Part 1: Introduction and summary

Matters arising from the 2012-22 local authority long-term plans.

This report sets out matters arising from our audits of the 2012-22 long-term plans (LTPs) prepared by local authorities. The purpose of this report is to:

  • tell Parliament and the local government sector about matters arising from our audit of the LTPs;
  • discuss the quality of information in the LTPs; and
  • allow Parliament and the local government sector to assess the effect and implications of changes resulting from the transparency, accountability, and financial management (TAFM) reform of the Local Government Act 2002 (the Act).

The process for preparing and consulting on an LTP is well known, and has now been carried out four times since 2002, when the Act introduced the requirement to produce LTPs. Appendix 1 summarises the main requirements for LTPs.

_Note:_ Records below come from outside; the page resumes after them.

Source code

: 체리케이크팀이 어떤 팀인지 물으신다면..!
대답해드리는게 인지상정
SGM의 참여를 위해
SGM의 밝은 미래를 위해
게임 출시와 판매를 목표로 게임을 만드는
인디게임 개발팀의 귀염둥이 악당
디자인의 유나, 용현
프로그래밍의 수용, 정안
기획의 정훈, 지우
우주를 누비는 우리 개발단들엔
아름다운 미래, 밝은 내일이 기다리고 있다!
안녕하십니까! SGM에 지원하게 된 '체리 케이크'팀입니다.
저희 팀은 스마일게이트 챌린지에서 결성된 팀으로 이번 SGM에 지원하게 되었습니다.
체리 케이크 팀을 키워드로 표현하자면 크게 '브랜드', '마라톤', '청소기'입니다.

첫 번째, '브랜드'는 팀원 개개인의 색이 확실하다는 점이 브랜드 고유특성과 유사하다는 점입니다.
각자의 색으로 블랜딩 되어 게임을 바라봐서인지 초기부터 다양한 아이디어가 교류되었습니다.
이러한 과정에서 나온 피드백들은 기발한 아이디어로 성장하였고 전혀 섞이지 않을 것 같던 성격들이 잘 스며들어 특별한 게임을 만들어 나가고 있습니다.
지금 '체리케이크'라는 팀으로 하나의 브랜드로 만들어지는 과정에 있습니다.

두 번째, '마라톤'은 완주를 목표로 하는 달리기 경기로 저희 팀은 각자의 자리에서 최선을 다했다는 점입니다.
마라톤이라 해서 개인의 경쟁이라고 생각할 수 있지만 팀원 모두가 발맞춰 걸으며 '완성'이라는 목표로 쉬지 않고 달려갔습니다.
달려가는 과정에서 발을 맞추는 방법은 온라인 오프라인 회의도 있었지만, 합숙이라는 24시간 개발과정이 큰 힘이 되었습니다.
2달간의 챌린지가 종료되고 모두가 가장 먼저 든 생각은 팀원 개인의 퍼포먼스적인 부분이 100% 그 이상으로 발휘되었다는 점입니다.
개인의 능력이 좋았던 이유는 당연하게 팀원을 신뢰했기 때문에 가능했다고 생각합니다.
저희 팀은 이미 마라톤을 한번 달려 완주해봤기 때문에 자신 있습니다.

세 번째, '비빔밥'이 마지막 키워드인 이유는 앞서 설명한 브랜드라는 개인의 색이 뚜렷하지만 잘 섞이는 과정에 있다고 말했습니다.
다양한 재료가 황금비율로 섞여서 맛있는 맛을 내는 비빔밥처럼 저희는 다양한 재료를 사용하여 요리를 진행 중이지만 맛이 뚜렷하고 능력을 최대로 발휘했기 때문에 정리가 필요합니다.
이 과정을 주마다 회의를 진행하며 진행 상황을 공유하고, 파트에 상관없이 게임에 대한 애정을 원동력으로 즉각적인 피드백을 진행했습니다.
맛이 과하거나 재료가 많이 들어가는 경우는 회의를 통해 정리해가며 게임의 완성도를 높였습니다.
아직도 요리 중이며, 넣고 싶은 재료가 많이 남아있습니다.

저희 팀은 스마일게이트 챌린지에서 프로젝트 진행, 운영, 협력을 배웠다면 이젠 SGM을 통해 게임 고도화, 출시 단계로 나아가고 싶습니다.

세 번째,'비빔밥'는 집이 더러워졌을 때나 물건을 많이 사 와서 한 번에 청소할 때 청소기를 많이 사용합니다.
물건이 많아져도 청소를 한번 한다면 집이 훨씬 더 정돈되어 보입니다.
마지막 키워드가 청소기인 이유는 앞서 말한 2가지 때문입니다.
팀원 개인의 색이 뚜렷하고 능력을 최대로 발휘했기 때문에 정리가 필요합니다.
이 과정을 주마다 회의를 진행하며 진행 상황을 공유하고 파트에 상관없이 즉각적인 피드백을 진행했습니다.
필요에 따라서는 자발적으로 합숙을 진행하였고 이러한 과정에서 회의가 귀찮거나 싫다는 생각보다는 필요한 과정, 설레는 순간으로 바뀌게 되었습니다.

Local authorities are next due to prepare their LTPs for the 10-year period 2015-25. However, we note that the Government's advisory Efficiency Taskforce is considering, among other matters, the nature and content of LTPs. This may give rise to changes in the long-term planning environment.

Some of the matters discussed in this report assume a working knowledge of the wider local government environment, so we have included a glossary at the start of this report.

Some of the analysis in this report is most useful when readers can compare the forecasts in the 2012-22 LTPs with current and actual figures. Where appropriate, the text and graphs include 2009/10 and 2010/11 actual figures and 2011/12 forecasts1 as base years alongside the forecasts for 2012/13 to 2021/22.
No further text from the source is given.